____ DATA EXTRACT
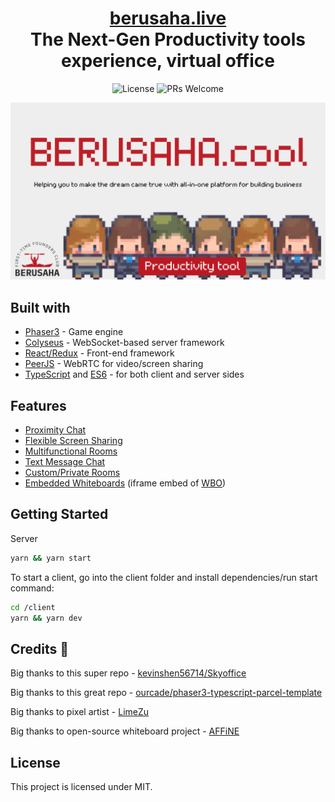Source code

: <div align="center">

<h1 style="border-bottom: none">
    <b><a href="https://play.berusaha.live">berusaha.live</a></b><br />
    The Next-Gen Productivity tools experience, virtual office
    <br>
</h1>

<div>


![License](https://img.shields.io/badge/license-MIT-blue) ![PRs Welcome](https://img.shields.io/badge/PRs-welcome-green.svg)

<img width="720" alt="berusaha" src="./client/public/Berusaha.png"></div>

<div align='left'>

## Built with

- [Phaser3](https://github.com/photonstorm/phaser) - Game engine
- [Colyseus](https://github.com/colyseus/colyseus) - WebSocket-based server framework
- [React/Redux](https://github.com/facebook/react) - Front-end framework
- [PeerJS](https://github.com/peers/peerjs) - WebRTC for video/screen sharing
- [TypeScript](https://github.com/microsoft/TypeScript) and [ES6](https://github.com/eslint/eslint) - for both client and server sides

## Features
- [Proximity Chat](#proximity-chat-distance-based-interactive-system)
- [Flexible Screen Sharing](#flexible--immediate-screen-sharing)
- [Multifunctional Rooms](#multifunctional-rooms)
- [Text Message Chat](#text-message-chat-with-real-time-dialog-bubbles)
- [Custom/Private Rooms](#customprivate-rooms)
- [Embedded Whiteboards](#embedded-whiteboards) (iframe embed of [WBO](https://github.com/lovasoa/whitebophir))

## Getting Started
Server
```bash
yarn && yarn start
```

To start a client, go into the client folder and install dependencies/run start command:

```bash
cd /client
yarn && yarn dev
```

## Credits 🎉

Big thanks to this super repo - [kevinshen56714/Skyoffice](https://github.com/kevinshen56714/SkyOffice)


Big thanks to this great repo - [ourcade/phaser3-typescript-parcel-template](https://github.com/ourcade/phaser3-typescript-parcel-template)

Big thanks to pixel artist - [LimeZu](https://limezu.itch.io/)

Big thanks to open-source whiteboard project - [AFFiNE](https://github.com/toeverything/AFFiNE)

## License

This project is licensed under MIT.
</div>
________
Verbatim output of every entry above is required, though pictures are to be left out.

_OUTPUT FOR THIS EXERCISE_:
Source code

: <div align="center">

<h1 style="border-bottom: none">
    <b><a href="https://play.berusaha.live">berusaha.live</a></b><br />
    The Next-Gen Productivity tools experience, virtual office
    <br>
</h1>

<div>


![License](https://img.shields.io/badge/license-MIT-blue) ![PRs Welcome](https://img.shields.io/badge/PRs-welcome-green.svg)

<img width="720" alt="berusaha" src="./client/public/Berusaha.png"></div>

<div align='left'>

## Built with

- [Phaser3](https://github.com/photonstorm/phaser) - Game engine
- [Colyseus](https://github.com/colyseus/colyseus) - WebSocket-based server framework
- [React/Redux](https://github.com/facebook/react) - Front-end framework
- [PeerJS](https://github.com/peers/peerjs) - WebRTC for video/screen sharing
- [TypeScript](https://github.com/microsoft/TypeScript) and [ES6](https://github.com/eslint/eslint) - for both client and server sides

## Features
- [Proximity Chat](#proximity-chat-distance-based-interactive-system)
- [Flexible Screen Sharing](#flexible--immediate-screen-sharing)
- [Multifunctional Rooms](#multifunctional-rooms)
- [Text Message Chat](#text-message-chat-with-real-time-dialog-bubbles)
- [Custom/Private Rooms](#customprivate-rooms)
- [Embedded Whiteboards](#embedded-whiteboards) (iframe embed of [WBO](https://github.com/lovasoa/whitebophir))

## Getting Started
Server
```bash
yarn && yarn start
```

To start a client, go into the client folder and install dependencies/run start command:

```bash
cd /client
yarn && yarn dev
```

## Credits 🎉

Big thanks to this super repo - [kevinshen56714/Skyoffice](https://github.com/kevinshen56714/SkyOffice)


Big thanks to this great repo - [ourcade/phaser3-typescript-parcel-template](https://github.com/ourcade/phaser3-typescript-parcel-template)

Big thanks to pixel artist - [LimeZu](https://limezu.itch.io/)

Big thanks to open-source whiteboard project - [AFFiNE](https://github.com/toeverything/AFFiNE)

## License

This project is licensed under MIT.
</div>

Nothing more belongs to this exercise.